五. 西上
元亀三年(1572年)九月末。
甲斐の山々は、燃えるような紅葉に先駆けて、深い群青の影を落とし始めていた。風はすでに秋の冷気を帯び、躑躅ヶ崎館の廊下を抜けるたびに乾いた音を立てる。
高坂昌信は、主君・武田信玄の居室の前で足を止めた。
手には一通の書状を携えている。入室の声をかけようとしたその時、奥から重く、湿った咳の音が聞こえてきた。一度、二度。それは肺の底を削るような、苦しげな響きを伴っていた。
昌信はわずかに眉をひそめる。美丈夫と名高いその顔に、隠しようのない憂慮が走った。
「失礼いたします、昌信にございます」
意を決して入室すると、そこには机に手をつき、呼吸を整える信玄の姿があった。行燈の光に照らされたその頬は以前よりも削げ、血の気が失せている。
「御屋形様、お体の具合は……」
「案ずるな、昌信。ただの風邪だ」
信玄は何事もなかったかのように顔を上げ、鋭い眼光を向けた。それは病魔を撥ね退けるような、峻烈な意思の光であった。
昌信はそれ以上踏み込むことを控え、黙って書状を差し出した。
「京より、将軍家からの文にございます」
信玄は無言でそれを受け取ると、書状を開く。
書状の主は将軍・足利義昭。その内容は、織田信長を「天下の凶徒」と断じ、武田にその討伐を命じる御内書であった。
信玄は読み終えると、静かに目を閉じた。
部屋を支配するのは、重苦しい沈黙である。昌信は息を詰め、主君の決断を待った。時間は、あたかも止まったかのように長く感じられた。
脳裏にあるのは、現在の天下の情勢だ。
駿河の今川はすでに滅び、北条とは同盟を回復している。宿敵・上杉謙信は越中の一向一揆への対応に追われ、当面は動けぬ。

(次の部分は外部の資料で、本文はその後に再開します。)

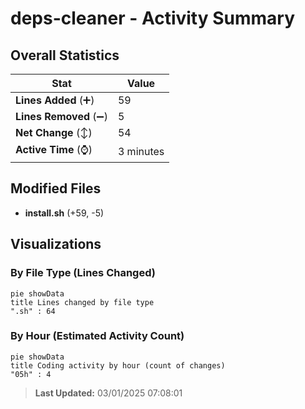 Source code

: # deps-cleaner - Activity Summary 

## Overall Statistics

| Stat                   | Value                                                             |
| ---------------------- | ----------------------------------------------------------------- |
| **Lines Added** (➕)   | 59                                          |
| **Lines Removed** (➖) | 5                                        |
| **Net Change** (↕)    | 54                |
| **Active Time** (⌚)   | 3 minutes |


## Modified Files
- **install.sh** (+59, -5)

## Visualizations

### By File Type (Lines Changed)

```mermaid
pie showData
title Lines changed by file type
".sh" : 64
```

### By Hour (Estimated Activity Count)

```mermaid
pie showData
title Coding activity by hour (count of changes)
"05h" : 4
```


> **Last Updated:** 03/01/2025 07:08:01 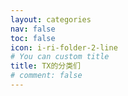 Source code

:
 ```yaml
---
layout: categories
nav: false
toc: false
icon: i-ri-folder-2-line
# You can custom title
title: TX的分类们
# comment: false
---
```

信長の同盟者である徳川家康とは、三河・遠江を巡って一触即発の状態が続いていたが、織田と武田の間には表向き、友好の礼が保たれてきた。
だが、今。将軍の命という大義名分が、その均衡を打ち破ろうとしていた。
どれほどの時間が流れただろうか。
信玄はおもむろに目を開くと、深く、力強い声で告げた。
「……出陣だ」
その一言が、静寂を切り裂いた。
「瀬田橋に我旗を立てよ」
十月三日。
武田信玄は、将軍の呼びかけに応じる形で、ついに甲府を進発した。後に「西上作戦」と呼ばれる、武田家最大の勝負がここに幕を開けたのである。